Data Accessibility Statement
The data supporting the findings of the current study are available from the corresponding author on reasonable request.
Acknowledgements
We are indebted to all volunteers. Thanks also go to all the nurses in Specialty Cline Pulmonary-Allergy & Immunology and Respiratory and Critical Care Division, Phramongkutklao hospital, Bangkok, who provided place for collecting data. This study was supported by Graduate School Fund, Faculty of Sports Science Fund, and Exercise Physiology in Special Population Research Unit, Ratchadapisek Somphote Endowment Fun, Chulalongkorn University.
Competing Interests
The authors have no competing interests to declare.
Author Contributions
K.B. designed and performed the experiments, data collection, and analyzed the data.
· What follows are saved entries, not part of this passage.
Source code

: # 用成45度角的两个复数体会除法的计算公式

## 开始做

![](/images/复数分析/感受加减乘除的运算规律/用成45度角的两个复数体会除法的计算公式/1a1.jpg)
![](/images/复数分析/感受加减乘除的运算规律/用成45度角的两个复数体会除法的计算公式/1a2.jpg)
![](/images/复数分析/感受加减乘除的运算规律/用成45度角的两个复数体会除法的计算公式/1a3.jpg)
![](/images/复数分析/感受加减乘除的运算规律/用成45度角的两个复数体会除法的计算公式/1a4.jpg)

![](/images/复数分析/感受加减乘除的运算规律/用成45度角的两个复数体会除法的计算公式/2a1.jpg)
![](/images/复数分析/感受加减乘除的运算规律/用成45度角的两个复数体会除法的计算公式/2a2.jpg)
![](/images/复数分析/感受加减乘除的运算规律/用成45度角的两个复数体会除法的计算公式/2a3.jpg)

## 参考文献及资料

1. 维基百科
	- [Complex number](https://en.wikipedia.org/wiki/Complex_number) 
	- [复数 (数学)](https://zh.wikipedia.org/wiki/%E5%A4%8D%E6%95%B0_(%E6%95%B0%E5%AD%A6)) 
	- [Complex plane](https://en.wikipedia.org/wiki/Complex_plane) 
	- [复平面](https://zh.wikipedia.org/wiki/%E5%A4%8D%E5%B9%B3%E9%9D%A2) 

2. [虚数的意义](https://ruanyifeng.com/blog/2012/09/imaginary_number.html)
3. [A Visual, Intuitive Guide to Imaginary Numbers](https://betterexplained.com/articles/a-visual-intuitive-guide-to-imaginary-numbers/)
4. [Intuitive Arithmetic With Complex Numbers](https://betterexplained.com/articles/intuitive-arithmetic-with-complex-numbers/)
S.R. designed and performed the experiments, and aided in interpreting the results and discussion, revise/review the manuscript. S.P. and Y.S. contributed to sample preparation. W.T. conceptualized and designed the study, assisted with the implemented of the intervention, data collection, interpreting the results, discussion, and conclusion, draft and revise/review the manuscript. All authors have read and approved the manuscript and gave consent to publish it.